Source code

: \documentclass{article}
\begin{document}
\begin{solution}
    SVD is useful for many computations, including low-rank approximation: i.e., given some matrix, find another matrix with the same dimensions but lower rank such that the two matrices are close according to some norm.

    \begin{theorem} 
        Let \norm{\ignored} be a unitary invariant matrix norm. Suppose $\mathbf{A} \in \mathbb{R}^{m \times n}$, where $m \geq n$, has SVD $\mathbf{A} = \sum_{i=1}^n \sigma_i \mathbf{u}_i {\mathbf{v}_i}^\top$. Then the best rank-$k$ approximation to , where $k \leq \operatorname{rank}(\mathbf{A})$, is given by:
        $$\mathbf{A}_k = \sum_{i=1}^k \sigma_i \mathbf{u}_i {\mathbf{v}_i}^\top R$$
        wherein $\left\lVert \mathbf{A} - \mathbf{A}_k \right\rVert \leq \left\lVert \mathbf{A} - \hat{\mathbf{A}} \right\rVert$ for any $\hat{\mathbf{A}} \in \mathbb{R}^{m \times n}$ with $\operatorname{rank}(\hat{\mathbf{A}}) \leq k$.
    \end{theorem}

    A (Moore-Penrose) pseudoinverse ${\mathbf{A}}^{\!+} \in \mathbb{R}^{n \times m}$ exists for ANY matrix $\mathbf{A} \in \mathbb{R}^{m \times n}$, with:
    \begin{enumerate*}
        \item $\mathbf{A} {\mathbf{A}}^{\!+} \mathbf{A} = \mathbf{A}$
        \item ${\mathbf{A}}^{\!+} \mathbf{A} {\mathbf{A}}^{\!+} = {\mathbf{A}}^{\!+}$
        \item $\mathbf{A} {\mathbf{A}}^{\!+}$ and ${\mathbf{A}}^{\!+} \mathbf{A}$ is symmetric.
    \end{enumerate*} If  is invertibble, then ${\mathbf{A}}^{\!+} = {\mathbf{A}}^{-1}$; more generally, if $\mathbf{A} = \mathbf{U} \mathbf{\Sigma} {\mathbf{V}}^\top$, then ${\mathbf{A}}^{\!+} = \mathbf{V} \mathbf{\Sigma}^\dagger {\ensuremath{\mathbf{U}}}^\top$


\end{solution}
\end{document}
+ + + +
■ **REQUIRED WORK**
Filter the data above by the word "rank" and copy every line that matches.

■ **ANSWER SECTION**
    SVD is useful for many computations, including low-rank approximation: i.e., given some matrix, find another matrix with the same dimensions but lower rank such that the two matrices are close according to some norm.
        Let \norm{\ignored} be a unitary invariant matrix norm. Suppose $\mathbf{A} \in \mathbb{R}^{m \times n}$, where $m \geq n$, has SVD $\mathbf{A} = \sum_{i=1}^n \sigma_i \mathbf{u}_i {\mathbf{v}_i}^\top$. Then the best rank-$k$ approximation to , where $k \leq \operatorname{rank}(\mathbf{A})$, is given by:
        wherein $\left\lVert \mathbf{A} - \mathbf{A}_k \right\rVert \leq \left\lVert \mathbf{A} - \hat{\mathbf{A}} \right\rVert$ for any $\hat{\mathbf{A}} \in \mathbb{R}^{m \times n}$ with $\operatorname{rank}(\hat{\mathbf{A}}) \leq k$.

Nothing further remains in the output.